Opinion
CIVIL ACTION NO. 5:16-cv-0015 SECTION P
02-16-2016
JUDGE S. MAURICE HICKS
REPORT AND RECOMMENDATION
Pro se plaintiff Billy Murrell Cobb, proceeding in forma pauperis, filed the instant civil rights complaint pursuant to 42 U.S.C. §1983 on January 6, 2016. Plaintiff is an inmate in the custody of Louisiana's Department of Corrections (DOC). He is incarcerated at the Bossier Medium Security Facility (BMSF) and he complains that the defendants - Bossier Parish Sheriff Julian Whittington, BMSF Mental Health Director Jason Burns, and BMSF Assistant Warden Susan Tucker - have tampered with his mail, have denied him the opportunity to obtain work-release status, and have failed to answer his grievances. His complaint contains no prayer for relief.
This matter has been referred to the undersigned for review, report, and recommendation in accordance with the provisions of 28 U.S.C. §636 and the standing orders of the Court. For the following reasons it is recommended that the complaint be DISMISSED WITH PREJUDICE as frivolous and for failing to state a claim for which relief may be granted.
Statement of the Case
Plaintiff is a DOC prisoner incarcerated at the BMSF. He apparently participated in some prison rehabilitation program called SHISAD and graduated on September 25, 2015. On that occasion, Asst. Warden Tucker and Mental Health Director Burns advised the group that the graduates would be submitted for screening for Work Release and Re-Entry Class where they could potentially earn additional good time credits of up to 360 days.

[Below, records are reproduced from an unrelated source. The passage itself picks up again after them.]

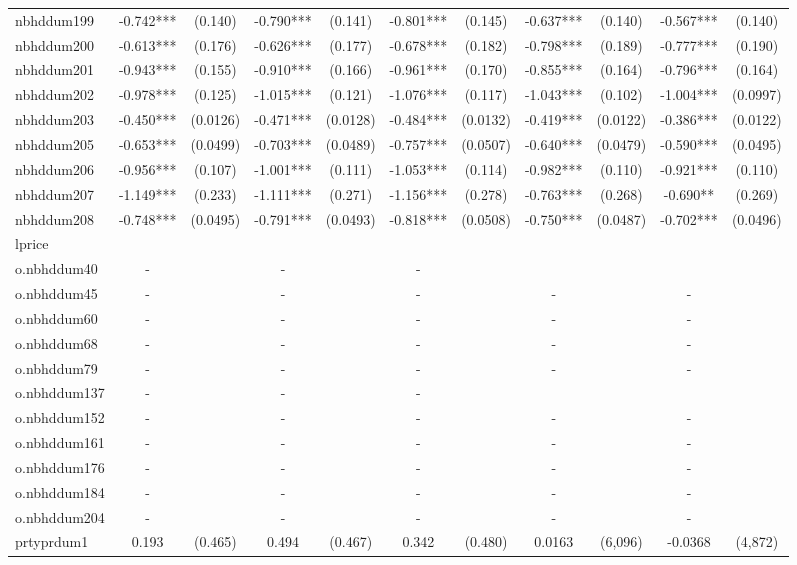 \documentclass[]{article}
\begin{document}
\begin{tabular}{lcccccccccc}
nbhddum199 & -0.742*** & (0.140) & -0.790*** & (0.141) & -0.801*** & (0.145) & -0.637*** & (0.140) & -0.567*** & (0.140) \\
nbhddum200 & -0.613*** & (0.176) & -0.626*** & (0.177) & -0.678*** & (0.182) & -0.798*** & (0.189) & -0.777*** & (0.190) \\
nbhddum201 & -0.943*** & (0.155) & -0.910*** & (0.166) & -0.961*** & (0.170) & -0.855*** & (0.164) & -0.796*** & (0.164) \\
nbhddum202 & -0.978*** & (0.125) & -1.015*** & (0.121) & -1.076*** & (0.117) & -1.043*** & (0.102) & -1.004*** & (0.0997) \\
nbhddum203 & -0.450*** & (0.0126) & -0.471*** & (0.0128) & -0.484*** & (0.0132) & -0.419*** & (0.0122) & -0.386*** & (0.0122) \\
nbhddum205 & -0.653*** & (0.0499) & -0.703*** & (0.0489) & -0.757*** & (0.0507) & -0.640*** & (0.0479) & -0.590*** & (0.0495) \\
nbhddum206 & -0.956*** & (0.107) & -1.001*** & (0.111) & -1.053*** & (0.114) & -0.982*** & (0.110) & -0.921*** & (0.110) \\
nbhddum207 & -1.149*** & (0.233) & -1.111*** & (0.271) & -1.156*** & (0.278) & -0.763*** & (0.268) & -0.690** & (0.269) \\
nbhddum208 & -0.748*** & (0.0495) & -0.791*** & (0.0493) & -0.818*** & (0.0508) & -0.750*** & (0.0487) & -0.702*** & (0.0496) \\
lprice &  &  &  &  &  &  &  &  &  &  \\
o.nbhddum40 & - &  & - &  & - &  &  &  &  &  \\
o.nbhddum45 & - &  & - &  & - &  & - &  & - &  \\
o.nbhddum60 & - &  & - &  & - &  & - &  & - &  \\
o.nbhddum68 & - &  & - &  & - &  & - &  & - &  \\
o.nbhddum79 & - &  & - &  & - &  & - &  & - &  \\
o.nbhddum137 & - &  & - &  & - &  &  &  &  &  \\
o.nbhddum152 & - &  & - &  & - &  & - &  & - &  \\
o.nbhddum161 & - &  & - &  & - &  & - &  & - &  \\
o.nbhddum176 & - &  & - &  & - &  & - &  & - &  \\
o.nbhddum184 & - &  & - &  & - &  & - &  & - &  \\
o.nbhddum204 & - &  & - &  & - &  & - &  & - &  \\
prtyprdum1 & 0.193 & (0.465) & 0.494 & (0.467) & 0.342 & (0.480) & 0.0163 & (6,096) & -0.0368 & (4,872) \\

\end{tabular}
\end{document}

As of January 4, 2016 plaintiff's KITES (inquiries) to Tucker and Burns remained unanswered and plaintiff believes that he has been denied participation in these programs "because of the revenue that the Sheriff of Bossier Parish collects from the Dept. Of Corrections daily." According to plaintiff, several other graduates were screened and allowed to participate in the Work-Release and Re-Entry programs. Plaintiff also believes that another possible reason for his inability to participate in these programs is due to the fact that his mail "... here at the Bossier Parish Sheriff's Dept. could be being tampered with by security [because] the out going [mail] has [to] be mailed and logged into the computer for security purposes on or around 11-8-2015." He concludes that either Security have destroyed his grievances or the DOC have asked for an extension to reply.
In support of his complaint plaintiff provided a copy of his KITE dated November 22, 2015 complaining that he has yet to receive a response concerning his eligibility for Work Release or Re-Entry status or a response from Mr. Burns or Ms. Tucker. Lt. Jones responded by advising plaintiff he would investigate the matter. [Doc. 1-1, p. 2] Plaintiff also provided a copy of the response to his Administrative Remedy Procedure, ARP 15-2010 dated July 8, 2015 in which the prison administration denied plaintiff's claim that his mail was being tampered with. [Doc. 1-1, p. 1]
Law and Analysis
1. Screening
As a prisoner seeking redress from an officer or employee of a governmental entity, plaintiff's civil rights complaint is subject to preliminary screening pursuant to 28 U.S.C. § 1915A, even though he has paid the full filing fee. See Martin v. Scott, 156 F.3d 578, 579-80 (5th Cir.1998) (per curiam). Section 1915A(b) provides for sua sponte dismissal of the complaint, or any portion thereof, if the Court finds it is frivolous or malicious, if it fails to state a claim upon which relief may be granted, or if it seeks monetary relief against a defendant who is immune from such relief.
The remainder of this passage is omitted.